• _WHAT NEEDS TO BE DONE_
Go through the lines below and transcribe each one exactly.

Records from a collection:
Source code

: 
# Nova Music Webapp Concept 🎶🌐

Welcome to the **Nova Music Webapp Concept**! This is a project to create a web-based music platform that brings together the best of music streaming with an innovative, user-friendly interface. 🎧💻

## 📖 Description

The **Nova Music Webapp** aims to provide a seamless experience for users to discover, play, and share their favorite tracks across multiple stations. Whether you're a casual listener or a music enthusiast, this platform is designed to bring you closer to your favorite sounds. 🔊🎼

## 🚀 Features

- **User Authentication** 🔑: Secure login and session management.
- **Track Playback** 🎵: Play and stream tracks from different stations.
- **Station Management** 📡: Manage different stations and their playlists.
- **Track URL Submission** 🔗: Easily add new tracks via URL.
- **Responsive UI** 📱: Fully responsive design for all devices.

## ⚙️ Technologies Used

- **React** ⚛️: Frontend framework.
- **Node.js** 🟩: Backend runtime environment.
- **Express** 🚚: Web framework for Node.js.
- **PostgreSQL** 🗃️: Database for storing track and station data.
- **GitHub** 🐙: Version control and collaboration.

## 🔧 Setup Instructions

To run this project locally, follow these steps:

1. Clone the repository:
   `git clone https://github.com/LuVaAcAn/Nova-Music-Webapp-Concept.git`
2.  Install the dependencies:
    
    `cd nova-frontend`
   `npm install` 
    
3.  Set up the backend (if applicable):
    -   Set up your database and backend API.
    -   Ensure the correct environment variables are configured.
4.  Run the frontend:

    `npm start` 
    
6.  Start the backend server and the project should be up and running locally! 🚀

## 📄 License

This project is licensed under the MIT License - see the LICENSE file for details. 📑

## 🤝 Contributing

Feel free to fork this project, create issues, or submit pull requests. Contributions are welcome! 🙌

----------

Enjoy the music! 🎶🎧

• _FINISHED EXERCISE_
Source code

: 
# Nova Music Webapp Concept 🎶🌐

Welcome to the **Nova Music Webapp Concept**! This is a project to create a web-based music platform that brings together the best of music streaming with an innovative, user-friendly interface. 🎧💻

## 📖 Description

The **Nova Music Webapp** aims to provide a seamless experience for users to discover, play, and share their favorite tracks across multiple stations. Whether you're a casual listener or a music enthusiast, this platform is designed to bring you closer to your favorite sounds. 🔊🎼

## 🚀 Features

- **User Authentication** 🔑: Secure login and session management.
- **Track Playback** 🎵: Play and stream tracks from different stations.
- **Station Management** 📡: Manage different stations and their playlists.
- **Track URL Submission** 🔗: Easily add new tracks via URL.
- **Responsive UI** 📱: Fully responsive design for all devices.

## ⚙️ Technologies Used

- **React** ⚛️: Frontend framework.
- **Node.js** 🟩: Backend runtime environment.
- **Express** 🚚: Web framework for Node.js.
- **PostgreSQL** 🗃️: Database for storing track and station data.
- **GitHub** 🐙: Version control and collaboration.

## 🔧 Setup Instructions

To run this project locally, follow these steps:

1. Clone the repository:
   `git clone https://github.com/LuVaAcAn/Nova-Music-Webapp-Concept.git`
2.  Install the dependencies:
    
    `cd nova-frontend`
   `npm install` 
    
3.  Set up the backend (if applicable):
    -   Set up your database and backend API.
    -   Ensure the correct environment variables are configured.
4.  Run the frontend:

    `npm start` 
    
6.  Start the backend server and the project should be up and running locally! 🚀

## 📄 License

This project is licensed under the MIT License - see the LICENSE file for details. 📑

## 🤝 Contributing

Feel free to fork this project, create issues, or submit pull requests. Contributions are welcome! 🙌

----------

Enjoy the music! 🎶🎧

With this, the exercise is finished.